[Opening INPUT DATA section]

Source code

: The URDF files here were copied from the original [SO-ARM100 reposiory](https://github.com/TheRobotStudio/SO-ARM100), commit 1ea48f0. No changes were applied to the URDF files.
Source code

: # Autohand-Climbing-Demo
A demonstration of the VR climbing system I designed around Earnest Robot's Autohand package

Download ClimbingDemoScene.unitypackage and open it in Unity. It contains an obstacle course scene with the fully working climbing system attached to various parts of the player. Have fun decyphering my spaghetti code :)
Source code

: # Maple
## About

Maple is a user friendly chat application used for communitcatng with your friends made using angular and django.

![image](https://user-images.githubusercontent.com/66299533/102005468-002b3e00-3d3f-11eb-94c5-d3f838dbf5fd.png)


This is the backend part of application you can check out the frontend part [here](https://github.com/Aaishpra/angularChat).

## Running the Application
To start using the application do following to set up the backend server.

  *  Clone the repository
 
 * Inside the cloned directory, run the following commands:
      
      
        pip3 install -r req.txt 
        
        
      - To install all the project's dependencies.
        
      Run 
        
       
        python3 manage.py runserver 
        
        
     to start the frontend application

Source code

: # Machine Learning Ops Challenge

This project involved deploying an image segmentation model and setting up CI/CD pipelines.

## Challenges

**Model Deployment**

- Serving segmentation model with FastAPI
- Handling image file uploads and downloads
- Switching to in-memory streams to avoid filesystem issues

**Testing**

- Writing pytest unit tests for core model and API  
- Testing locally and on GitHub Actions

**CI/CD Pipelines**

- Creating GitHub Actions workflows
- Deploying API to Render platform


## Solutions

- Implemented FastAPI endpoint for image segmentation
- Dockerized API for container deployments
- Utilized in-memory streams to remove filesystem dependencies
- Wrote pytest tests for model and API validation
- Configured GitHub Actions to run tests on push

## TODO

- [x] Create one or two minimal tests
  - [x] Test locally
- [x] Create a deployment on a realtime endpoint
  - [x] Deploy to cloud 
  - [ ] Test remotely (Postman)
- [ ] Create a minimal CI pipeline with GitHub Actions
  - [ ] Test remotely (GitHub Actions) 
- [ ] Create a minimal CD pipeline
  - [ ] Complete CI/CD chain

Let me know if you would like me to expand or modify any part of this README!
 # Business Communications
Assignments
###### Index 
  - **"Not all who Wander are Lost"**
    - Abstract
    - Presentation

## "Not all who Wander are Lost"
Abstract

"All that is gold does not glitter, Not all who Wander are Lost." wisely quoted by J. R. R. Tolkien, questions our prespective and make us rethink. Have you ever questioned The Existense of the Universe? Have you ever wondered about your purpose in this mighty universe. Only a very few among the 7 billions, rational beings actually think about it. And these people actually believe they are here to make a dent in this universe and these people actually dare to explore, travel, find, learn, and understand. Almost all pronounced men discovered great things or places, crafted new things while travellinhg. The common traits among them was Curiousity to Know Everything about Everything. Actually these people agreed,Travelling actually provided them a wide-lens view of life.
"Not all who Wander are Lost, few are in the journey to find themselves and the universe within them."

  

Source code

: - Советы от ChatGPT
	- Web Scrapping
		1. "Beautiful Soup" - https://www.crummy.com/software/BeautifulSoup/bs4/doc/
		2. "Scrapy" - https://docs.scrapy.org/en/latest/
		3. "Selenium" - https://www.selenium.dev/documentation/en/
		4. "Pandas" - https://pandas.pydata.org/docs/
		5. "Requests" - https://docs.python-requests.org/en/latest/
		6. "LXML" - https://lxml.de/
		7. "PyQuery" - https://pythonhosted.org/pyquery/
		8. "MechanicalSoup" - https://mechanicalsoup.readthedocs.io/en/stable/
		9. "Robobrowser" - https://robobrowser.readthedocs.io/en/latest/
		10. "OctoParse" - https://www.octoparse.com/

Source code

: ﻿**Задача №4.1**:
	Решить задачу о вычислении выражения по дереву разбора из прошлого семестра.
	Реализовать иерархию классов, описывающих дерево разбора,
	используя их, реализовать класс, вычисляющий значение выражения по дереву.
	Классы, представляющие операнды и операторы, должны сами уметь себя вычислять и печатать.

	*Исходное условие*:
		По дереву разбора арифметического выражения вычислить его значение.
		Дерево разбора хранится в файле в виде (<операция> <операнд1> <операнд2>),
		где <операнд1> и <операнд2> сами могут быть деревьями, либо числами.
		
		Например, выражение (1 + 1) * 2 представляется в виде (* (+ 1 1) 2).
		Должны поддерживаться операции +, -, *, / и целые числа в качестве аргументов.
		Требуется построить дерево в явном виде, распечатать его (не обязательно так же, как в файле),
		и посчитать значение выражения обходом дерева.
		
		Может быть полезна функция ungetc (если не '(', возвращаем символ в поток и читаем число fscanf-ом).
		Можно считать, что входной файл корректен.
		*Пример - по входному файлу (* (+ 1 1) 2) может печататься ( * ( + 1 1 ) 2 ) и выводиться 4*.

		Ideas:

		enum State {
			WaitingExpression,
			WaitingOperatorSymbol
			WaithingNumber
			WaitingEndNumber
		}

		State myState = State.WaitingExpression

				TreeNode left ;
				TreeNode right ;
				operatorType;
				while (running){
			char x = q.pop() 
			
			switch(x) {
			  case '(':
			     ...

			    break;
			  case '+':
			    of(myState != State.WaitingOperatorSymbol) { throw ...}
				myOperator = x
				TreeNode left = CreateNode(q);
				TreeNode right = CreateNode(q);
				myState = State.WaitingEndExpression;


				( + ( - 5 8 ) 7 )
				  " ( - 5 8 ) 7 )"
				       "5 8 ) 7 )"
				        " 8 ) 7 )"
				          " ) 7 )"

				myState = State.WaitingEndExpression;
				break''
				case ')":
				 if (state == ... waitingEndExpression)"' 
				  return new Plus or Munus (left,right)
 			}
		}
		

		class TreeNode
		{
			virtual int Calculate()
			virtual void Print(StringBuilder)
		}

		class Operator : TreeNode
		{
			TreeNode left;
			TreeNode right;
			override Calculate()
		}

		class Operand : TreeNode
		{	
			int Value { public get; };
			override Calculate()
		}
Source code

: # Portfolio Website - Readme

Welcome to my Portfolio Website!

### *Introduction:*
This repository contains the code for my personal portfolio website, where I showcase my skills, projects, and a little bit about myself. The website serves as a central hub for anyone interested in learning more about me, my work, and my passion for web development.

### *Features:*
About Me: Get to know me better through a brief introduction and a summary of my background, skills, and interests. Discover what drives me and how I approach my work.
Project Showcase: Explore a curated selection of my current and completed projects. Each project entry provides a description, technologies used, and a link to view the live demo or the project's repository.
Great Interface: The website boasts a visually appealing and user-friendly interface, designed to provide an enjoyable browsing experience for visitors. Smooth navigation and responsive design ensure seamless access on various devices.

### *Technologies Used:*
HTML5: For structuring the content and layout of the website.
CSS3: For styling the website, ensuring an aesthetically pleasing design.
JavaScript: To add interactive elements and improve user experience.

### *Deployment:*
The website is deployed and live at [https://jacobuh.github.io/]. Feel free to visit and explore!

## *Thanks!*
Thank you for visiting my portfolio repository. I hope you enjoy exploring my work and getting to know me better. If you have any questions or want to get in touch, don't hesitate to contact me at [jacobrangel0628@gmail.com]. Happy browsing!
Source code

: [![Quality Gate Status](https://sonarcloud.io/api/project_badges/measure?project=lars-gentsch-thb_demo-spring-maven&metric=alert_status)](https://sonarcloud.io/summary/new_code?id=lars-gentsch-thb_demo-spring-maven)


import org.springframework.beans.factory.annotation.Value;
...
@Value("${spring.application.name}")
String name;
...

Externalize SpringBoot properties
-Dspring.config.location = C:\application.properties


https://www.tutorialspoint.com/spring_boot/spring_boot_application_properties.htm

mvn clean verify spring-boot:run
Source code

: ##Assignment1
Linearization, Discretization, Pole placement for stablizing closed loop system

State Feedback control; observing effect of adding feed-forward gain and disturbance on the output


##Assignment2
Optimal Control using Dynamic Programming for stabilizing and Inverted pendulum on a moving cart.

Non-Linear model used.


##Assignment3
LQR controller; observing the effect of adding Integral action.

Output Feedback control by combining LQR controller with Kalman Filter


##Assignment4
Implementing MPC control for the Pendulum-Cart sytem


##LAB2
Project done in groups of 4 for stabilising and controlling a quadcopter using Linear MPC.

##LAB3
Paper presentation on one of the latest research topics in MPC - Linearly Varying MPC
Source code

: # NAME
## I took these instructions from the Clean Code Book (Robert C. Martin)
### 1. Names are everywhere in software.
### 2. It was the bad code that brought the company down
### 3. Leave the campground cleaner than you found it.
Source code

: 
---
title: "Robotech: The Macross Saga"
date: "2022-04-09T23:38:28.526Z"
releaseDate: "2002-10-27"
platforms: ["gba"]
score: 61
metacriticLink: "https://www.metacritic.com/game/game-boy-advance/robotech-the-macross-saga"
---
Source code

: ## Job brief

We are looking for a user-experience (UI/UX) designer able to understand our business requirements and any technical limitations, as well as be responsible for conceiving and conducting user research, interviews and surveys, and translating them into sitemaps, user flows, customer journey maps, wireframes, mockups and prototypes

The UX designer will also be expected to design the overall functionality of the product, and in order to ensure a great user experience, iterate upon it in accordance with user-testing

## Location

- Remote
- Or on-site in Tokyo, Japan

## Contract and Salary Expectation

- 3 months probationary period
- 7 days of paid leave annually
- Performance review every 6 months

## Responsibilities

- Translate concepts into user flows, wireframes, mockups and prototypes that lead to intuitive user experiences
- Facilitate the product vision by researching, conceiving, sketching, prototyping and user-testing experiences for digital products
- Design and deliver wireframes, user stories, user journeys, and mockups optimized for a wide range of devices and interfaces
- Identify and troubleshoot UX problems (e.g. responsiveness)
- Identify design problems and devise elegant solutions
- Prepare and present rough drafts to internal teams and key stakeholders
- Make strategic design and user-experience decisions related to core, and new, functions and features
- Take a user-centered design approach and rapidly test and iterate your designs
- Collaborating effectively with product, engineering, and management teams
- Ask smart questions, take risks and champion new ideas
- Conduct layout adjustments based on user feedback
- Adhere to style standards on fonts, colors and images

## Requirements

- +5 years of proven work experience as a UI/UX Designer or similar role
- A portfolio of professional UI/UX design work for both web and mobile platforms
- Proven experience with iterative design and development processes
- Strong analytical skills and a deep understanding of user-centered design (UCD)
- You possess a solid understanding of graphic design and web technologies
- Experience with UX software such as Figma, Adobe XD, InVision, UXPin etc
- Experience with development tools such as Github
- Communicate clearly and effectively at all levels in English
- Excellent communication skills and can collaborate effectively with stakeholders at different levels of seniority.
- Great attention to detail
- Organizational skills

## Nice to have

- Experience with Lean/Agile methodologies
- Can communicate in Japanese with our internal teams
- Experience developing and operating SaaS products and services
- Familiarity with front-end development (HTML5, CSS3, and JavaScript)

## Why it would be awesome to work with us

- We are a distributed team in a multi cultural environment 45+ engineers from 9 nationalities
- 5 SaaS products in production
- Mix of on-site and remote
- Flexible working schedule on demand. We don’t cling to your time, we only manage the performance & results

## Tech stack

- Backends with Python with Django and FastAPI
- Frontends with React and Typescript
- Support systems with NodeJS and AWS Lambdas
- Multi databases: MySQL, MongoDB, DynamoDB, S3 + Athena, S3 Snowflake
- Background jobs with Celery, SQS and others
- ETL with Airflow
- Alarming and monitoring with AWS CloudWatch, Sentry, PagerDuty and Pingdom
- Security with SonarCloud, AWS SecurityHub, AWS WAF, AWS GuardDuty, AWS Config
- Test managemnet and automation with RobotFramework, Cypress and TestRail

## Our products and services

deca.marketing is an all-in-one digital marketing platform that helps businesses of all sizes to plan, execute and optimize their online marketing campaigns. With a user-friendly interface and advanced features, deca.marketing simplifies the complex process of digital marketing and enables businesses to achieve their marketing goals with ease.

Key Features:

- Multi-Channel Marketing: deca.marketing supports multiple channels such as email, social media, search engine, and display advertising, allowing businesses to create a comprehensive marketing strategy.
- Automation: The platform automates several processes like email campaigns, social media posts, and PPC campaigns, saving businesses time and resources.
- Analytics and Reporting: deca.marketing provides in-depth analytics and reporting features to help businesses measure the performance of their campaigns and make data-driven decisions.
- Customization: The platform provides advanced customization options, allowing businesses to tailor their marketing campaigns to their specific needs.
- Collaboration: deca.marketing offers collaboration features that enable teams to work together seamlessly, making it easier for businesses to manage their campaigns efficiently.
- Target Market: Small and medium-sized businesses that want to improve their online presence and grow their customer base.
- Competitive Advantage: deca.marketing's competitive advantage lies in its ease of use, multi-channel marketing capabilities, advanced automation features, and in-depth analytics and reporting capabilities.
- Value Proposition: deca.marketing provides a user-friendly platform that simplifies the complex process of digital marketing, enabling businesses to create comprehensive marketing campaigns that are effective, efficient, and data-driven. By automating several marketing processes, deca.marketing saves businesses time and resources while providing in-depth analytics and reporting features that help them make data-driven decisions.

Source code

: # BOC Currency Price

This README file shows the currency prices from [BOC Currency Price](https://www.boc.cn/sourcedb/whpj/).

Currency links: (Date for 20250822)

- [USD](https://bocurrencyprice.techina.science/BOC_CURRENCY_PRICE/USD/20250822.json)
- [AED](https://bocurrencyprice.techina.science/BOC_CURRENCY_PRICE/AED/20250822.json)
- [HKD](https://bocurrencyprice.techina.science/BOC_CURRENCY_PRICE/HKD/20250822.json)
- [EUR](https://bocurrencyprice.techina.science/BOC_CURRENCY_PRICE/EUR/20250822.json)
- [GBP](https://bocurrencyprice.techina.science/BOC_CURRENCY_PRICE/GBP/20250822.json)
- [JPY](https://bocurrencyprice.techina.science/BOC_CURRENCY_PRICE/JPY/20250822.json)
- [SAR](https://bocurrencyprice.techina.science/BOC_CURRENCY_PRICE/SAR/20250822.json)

[Closing INPUT DATA section]

■ DIRECTIONS ■
Every line above that holds the word "techina" needs to be copied.

■ ANSWER TO THE EXERCISE ■
- [USD](https://bocurrencyprice.techina.science/BOC_CURRENCY_PRICE/USD/20250822.json)
- [AED](https://bocurrencyprice.techina.science/BOC_CURRENCY_PRICE/AED/20250822.json)
- [HKD](https://bocurrencyprice.techina.science/BOC_CURRENCY_PRICE/HKD/20250822.json)
- [EUR](https://bocurrencyprice.techina.science/BOC_CURRENCY_PRICE/EUR/20250822.json)
- [GBP](https://bocurrencyprice.techina.science/BOC_CURRENCY_PRICE/GBP/20250822.json)
- [JPY](https://bocurrencyprice.techina.science/BOC_CURRENCY_PRICE/JPY/20250822.json)
- [SAR](https://bocurrencyprice.techina.science/BOC_CURRENCY_PRICE/SAR/20250822.json)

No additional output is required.